■ **Saved data entries**
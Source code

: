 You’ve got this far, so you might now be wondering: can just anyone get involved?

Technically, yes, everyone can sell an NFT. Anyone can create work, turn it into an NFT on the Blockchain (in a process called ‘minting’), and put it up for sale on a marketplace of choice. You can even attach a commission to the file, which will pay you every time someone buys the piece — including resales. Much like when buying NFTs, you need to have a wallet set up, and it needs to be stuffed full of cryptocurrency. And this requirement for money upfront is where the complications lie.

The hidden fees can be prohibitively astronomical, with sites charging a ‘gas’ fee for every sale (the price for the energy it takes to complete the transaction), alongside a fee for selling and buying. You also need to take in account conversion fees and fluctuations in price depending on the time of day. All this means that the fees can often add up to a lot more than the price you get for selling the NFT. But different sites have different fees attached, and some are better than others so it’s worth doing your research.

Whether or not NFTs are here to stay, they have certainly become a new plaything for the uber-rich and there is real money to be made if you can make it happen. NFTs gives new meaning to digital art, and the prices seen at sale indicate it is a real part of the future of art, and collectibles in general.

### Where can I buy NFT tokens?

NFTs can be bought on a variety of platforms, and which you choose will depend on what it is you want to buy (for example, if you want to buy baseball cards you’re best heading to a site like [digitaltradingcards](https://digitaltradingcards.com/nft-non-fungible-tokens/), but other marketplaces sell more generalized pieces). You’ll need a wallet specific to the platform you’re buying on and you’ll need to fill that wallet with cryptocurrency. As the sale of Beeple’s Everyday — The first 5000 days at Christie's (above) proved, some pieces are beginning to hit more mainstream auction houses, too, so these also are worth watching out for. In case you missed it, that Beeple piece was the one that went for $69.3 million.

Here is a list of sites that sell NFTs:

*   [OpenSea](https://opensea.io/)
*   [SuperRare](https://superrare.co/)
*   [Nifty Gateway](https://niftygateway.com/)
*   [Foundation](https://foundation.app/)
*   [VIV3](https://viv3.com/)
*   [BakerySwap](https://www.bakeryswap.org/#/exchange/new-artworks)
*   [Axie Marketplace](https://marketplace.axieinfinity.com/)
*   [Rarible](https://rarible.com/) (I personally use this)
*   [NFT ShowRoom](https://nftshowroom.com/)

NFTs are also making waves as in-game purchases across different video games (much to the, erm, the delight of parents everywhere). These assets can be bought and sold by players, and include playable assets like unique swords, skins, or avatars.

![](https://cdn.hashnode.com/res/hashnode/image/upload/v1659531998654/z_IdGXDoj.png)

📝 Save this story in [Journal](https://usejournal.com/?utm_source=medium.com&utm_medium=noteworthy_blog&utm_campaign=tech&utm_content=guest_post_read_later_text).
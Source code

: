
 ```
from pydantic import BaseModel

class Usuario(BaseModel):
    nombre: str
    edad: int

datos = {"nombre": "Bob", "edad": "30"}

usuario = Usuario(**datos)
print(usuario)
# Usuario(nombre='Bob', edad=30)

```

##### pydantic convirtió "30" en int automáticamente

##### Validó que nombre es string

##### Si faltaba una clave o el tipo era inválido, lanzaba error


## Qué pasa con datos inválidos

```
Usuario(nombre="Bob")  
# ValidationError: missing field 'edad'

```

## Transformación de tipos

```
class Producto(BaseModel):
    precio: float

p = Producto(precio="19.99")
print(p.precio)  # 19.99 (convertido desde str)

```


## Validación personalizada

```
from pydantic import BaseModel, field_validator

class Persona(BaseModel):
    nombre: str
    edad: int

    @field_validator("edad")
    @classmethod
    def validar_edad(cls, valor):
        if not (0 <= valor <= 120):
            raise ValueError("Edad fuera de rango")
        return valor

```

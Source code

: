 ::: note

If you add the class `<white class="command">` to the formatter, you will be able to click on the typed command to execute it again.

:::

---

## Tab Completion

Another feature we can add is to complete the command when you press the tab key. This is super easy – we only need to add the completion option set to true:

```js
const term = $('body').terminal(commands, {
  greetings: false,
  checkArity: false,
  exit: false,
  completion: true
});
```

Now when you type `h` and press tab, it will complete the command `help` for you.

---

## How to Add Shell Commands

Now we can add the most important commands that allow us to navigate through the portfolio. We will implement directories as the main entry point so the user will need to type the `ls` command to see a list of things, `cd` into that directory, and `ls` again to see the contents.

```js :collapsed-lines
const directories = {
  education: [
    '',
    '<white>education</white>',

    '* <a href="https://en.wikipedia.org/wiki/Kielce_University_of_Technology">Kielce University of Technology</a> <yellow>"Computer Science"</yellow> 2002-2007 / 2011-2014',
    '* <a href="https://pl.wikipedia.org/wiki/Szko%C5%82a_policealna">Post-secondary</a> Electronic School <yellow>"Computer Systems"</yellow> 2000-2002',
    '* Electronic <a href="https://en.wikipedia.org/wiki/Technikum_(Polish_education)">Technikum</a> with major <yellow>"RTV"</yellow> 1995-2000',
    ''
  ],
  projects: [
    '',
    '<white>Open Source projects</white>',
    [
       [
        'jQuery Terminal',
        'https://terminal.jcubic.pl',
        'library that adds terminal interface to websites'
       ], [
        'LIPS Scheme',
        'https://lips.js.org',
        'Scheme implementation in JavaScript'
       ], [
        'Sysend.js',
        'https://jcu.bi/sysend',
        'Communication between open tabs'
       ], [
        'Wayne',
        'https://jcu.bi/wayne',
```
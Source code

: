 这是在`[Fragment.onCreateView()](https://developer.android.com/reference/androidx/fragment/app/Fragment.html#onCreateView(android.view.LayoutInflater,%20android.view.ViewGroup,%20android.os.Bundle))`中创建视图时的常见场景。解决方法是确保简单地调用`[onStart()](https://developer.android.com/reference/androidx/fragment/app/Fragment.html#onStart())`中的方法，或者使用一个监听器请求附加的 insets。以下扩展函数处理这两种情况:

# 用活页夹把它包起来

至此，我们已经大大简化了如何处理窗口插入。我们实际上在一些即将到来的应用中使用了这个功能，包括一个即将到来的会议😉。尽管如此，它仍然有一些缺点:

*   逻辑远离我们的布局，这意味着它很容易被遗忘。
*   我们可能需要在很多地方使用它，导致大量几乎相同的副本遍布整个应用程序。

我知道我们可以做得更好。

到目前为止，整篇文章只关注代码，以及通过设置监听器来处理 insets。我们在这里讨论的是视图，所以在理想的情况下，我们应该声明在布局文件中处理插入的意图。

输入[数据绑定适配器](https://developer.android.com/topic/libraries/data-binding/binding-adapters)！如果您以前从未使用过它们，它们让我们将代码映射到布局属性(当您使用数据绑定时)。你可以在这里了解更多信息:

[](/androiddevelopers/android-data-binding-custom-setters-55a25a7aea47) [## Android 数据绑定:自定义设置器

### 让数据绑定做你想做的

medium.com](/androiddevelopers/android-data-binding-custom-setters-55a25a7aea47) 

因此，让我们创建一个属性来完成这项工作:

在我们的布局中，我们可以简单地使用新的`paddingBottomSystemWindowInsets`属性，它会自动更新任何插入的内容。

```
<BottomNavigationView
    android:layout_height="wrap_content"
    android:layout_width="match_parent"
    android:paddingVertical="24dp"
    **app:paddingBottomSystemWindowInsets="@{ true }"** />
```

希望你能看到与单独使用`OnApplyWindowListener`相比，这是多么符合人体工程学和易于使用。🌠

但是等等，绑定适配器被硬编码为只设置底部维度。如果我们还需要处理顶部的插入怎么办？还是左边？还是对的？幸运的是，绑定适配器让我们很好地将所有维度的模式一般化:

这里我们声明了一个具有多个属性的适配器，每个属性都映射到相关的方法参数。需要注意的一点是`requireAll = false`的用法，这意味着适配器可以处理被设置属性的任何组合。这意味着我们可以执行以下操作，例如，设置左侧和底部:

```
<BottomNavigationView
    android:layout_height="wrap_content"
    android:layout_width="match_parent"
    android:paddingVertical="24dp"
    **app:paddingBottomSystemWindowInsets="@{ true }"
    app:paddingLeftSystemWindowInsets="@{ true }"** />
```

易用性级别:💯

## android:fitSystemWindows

■ **What you need to do**
Return each line of the data exactly as written above.

■ **The answer**
Source code

: You’ve got this far, so you might now be wondering: can just anyone get involved?

Technically, yes, everyone can sell an NFT. Anyone can create work, turn it into an NFT on the Blockchain (in a process called ‘minting’), and put it up for sale on a marketplace of choice. You can even attach a commission to the file, which will pay you every time someone buys the piece — including resales. Much like when buying NFTs, you need to have a wallet set up, and it needs to be stuffed full of cryptocurrency. And this requirement for money upfront is where the complications lie.

The hidden fees can be prohibitively astronomical, with sites charging a ‘gas’ fee for every sale (the price for the energy it takes to complete the transaction), alongside a fee for selling and buying. You also need to take in account conversion fees and fluctuations in price depending on the time of day. All this means that the fees can often add up to a lot more than the price you get for selling the NFT. But different sites have different fees attached, and some are better than others so it’s worth doing your research.

Whether or not NFTs are here to stay, they have certainly become a new plaything for the uber-rich and there is real money to be made if you can make it happen. NFTs gives new meaning to digital art, and the prices seen at sale indicate it is a real part of the future of art, and collectibles in general.

### Where can I buy NFT tokens?

NFTs can be bought on a variety of platforms, and which you choose will depend on what it is you want to buy (for example, if you want to buy baseball cards you’re best heading to a site like [digitaltradingcards](https://digitaltradingcards.com/nft-non-fungible-tokens/), but other marketplaces sell more generalized pieces). You’ll need a wallet specific to the platform you’re buying on and you’ll need to fill that wallet with cryptocurrency. As the sale of Beeple’s Everyday — The first 5000 days at Christie's (above) proved, some pieces are beginning to hit more mainstream auction houses, too, so these also are worth watching out for. In case you missed it, that Beeple piece was the one that went for $69.3 million.

Here is a list of sites that sell NFTs:

*   [OpenSea](https://opensea.io/)
*   [SuperRare](https://superrare.co/)
*   [Nifty Gateway](https://niftygateway.com/)
*   [Foundation](https://foundation.app/)
*   [VIV3](https://viv3.com/)
*   [BakerySwap](https://www.bakeryswap.org/#/exchange/new-artworks)
*   [Axie Marketplace](https://marketplace.axieinfinity.com/)
*   [Rarible](https://rarible.com/) (I personally use this)
*   [NFT ShowRoom](https://nftshowroom.com/)

NFTs are also making waves as in-game purchases across different video games (much to the, erm, the delight of parents everywhere). These assets can be bought and sold by players, and include playable assets like unique swords, skins, or avatars.

![](https://cdn.hashnode.com/res/hashnode/image/upload/v1659531998654/z_IdGXDoj.png)

📝 Save this story in [Journal](https://usejournal.com/?utm_source=medium.com&utm_medium=noteworthy_blog&utm_campaign=tech&utm_content=guest_post_read_later_text).
Source code

:
 ```
from pydantic import BaseModel

class Usuario(BaseModel):
    nombre: str
    edad: int

datos = {"nombre": "Bob", "edad": "30"}

usuario = Usuario(**datos)
print(usuario)
# Usuario(nombre='Bob', edad=30)

```

##### pydantic convirtió "30" en int automáticamente

##### Validó que nombre es string

##### Si faltaba una clave o el tipo era inválido, lanzaba error


## Qué pasa con datos inválidos

```
Usuario(nombre="Bob")  
# ValidationError: missing field 'edad'

```

## Transformación de tipos

```
class Producto(BaseModel):
    precio: float

p = Producto(precio="19.99")
print(p.precio)  # 19.99 (convertido desde str)

```


## Validación personalizada

```
from pydantic import BaseModel, field_validator

class Persona(BaseModel):
    nombre: str
    edad: int

    @field_validator("edad")
    @classmethod
    def validar_edad(cls, valor):
        if not (0 <= valor <= 120):
            raise ValueError("Edad fuera de rango")
        return valor

```

Source code

: ::: note

If you add the class `<white class="command">` to the formatter, you will be able to click on the typed command to execute it again.

:::

---

## Tab Completion

Another feature we can add is to complete the command when you press the tab key. This is super easy – we only need to add the completion option set to true:

```js
const term = $('body').terminal(commands, {
  greetings: false,
  checkArity: false,
  exit: false,
  completion: true
});
```

Now when you type `h` and press tab, it will complete the command `help` for you.

---

## How to Add Shell Commands

Now we can add the most important commands that allow us to navigate through the portfolio. We will implement directories as the main entry point so the user will need to type the `ls` command to see a list of things, `cd` into that directory, and `ls` again to see the contents.

```js :collapsed-lines
const directories = {
  education: [
    '',
    '<white>education</white>',

    '* <a href="https://en.wikipedia.org/wiki/Kielce_University_of_Technology">Kielce University of Technology</a> <yellow>"Computer Science"</yellow> 2002-2007 / 2011-2014',
    '* <a href="https://pl.wikipedia.org/wiki/Szko%C5%82a_policealna">Post-secondary</a> Electronic School <yellow>"Computer Systems"</yellow> 2000-2002',
    '* Electronic <a href="https://en.wikipedia.org/wiki/Technikum_(Polish_education)">Technikum</a> with major <yellow>"RTV"</yellow> 1995-2000',
    ''
  ],
  projects: [
    '',
    '<white>Open Source projects</white>',
    [
       [
        'jQuery Terminal',
        'https://terminal.jcubic.pl',
        'library that adds terminal interface to websites'
       ], [
        'LIPS Scheme',
        'https://lips.js.org',
        'Scheme implementation in JavaScript'
       ], [
        'Sysend.js',
        'https://jcu.bi/sysend',
        'Communication between open tabs'
       ], [
        'Wayne',
        'https://jcu.bi/wayne',
```
Source code

: 这是在`[Fragment.onCreateView()](https://developer.android.com/reference/androidx/fragment/app/Fragment.html#onCreateView(android.view.LayoutInflater,%20android.view.ViewGroup,%20android.os.Bundle))`中创建视图时的常见场景。解决方法是确保简单地调用`[onStart()](https://developer.android.com/reference/androidx/fragment/app/Fragment.html#onStart())`中的方法，或者使用一个监听器请求附加的 insets。以下扩展函数处理这两种情况:

# 用活页夹把它包起来

至此，我们已经大大简化了如何处理窗口插入。我们实际上在一些即将到来的应用中使用了这个功能，包括一个即将到来的会议😉。尽管如此，它仍然有一些缺点:

*   逻辑远离我们的布局，这意味着它很容易被遗忘。
*   我们可能需要在很多地方使用它，导致大量几乎相同的副本遍布整个应用程序。

我知道我们可以做得更好。

到目前为止，整篇文章只关注代码，以及通过设置监听器来处理 insets。我们在这里讨论的是视图，所以在理想的情况下，我们应该声明在布局文件中处理插入的意图。

输入[数据绑定适配器](https://developer.android.com/topic/libraries/data-binding/binding-adapters)！如果您以前从未使用过它们，它们让我们将代码映射到布局属性(当您使用数据绑定时)。你可以在这里了解更多信息:

[](/androiddevelopers/android-data-binding-custom-setters-55a25a7aea47) [## Android 数据绑定:自定义设置器

### 让数据绑定做你想做的

medium.com](/androiddevelopers/android-data-binding-custom-setters-55a25a7aea47) 

因此，让我们创建一个属性来完成这项工作:

在我们的布局中，我们可以简单地使用新的`paddingBottomSystemWindowInsets`属性，它会自动更新任何插入的内容。

```
<BottomNavigationView
    android:layout_height="wrap_content"
    android:layout_width="match_parent"
    android:paddingVertical="24dp"
    **app:paddingBottomSystemWindowInsets="@{ true }"** />
```

希望你能看到与单独使用`OnApplyWindowListener`相比，这是多么符合人体工程学和易于使用。🌠

但是等等，绑定适配器被硬编码为只设置底部维度。如果我们还需要处理顶部的插入怎么办？还是左边？还是对的？幸运的是，绑定适配器让我们很好地将所有维度的模式一般化:

这里我们声明了一个具有多个属性的适配器，每个属性都映射到相关的方法参数。需要注意的一点是`requireAll = false`的用法，这意味着适配器可以处理被设置属性的任何组合。这意味着我们可以执行以下操作，例如，设置左侧和底部:

```
<BottomNavigationView
    android:layout_height="wrap_content"
    android:layout_width="match_parent"
    android:paddingVertical="24dp"
    **app:paddingBottomSystemWindowInsets="@{ true }"
    app:paddingLeftSystemWindowInsets="@{ true }"** />
```

易用性级别:💯

## android:fitSystemWindows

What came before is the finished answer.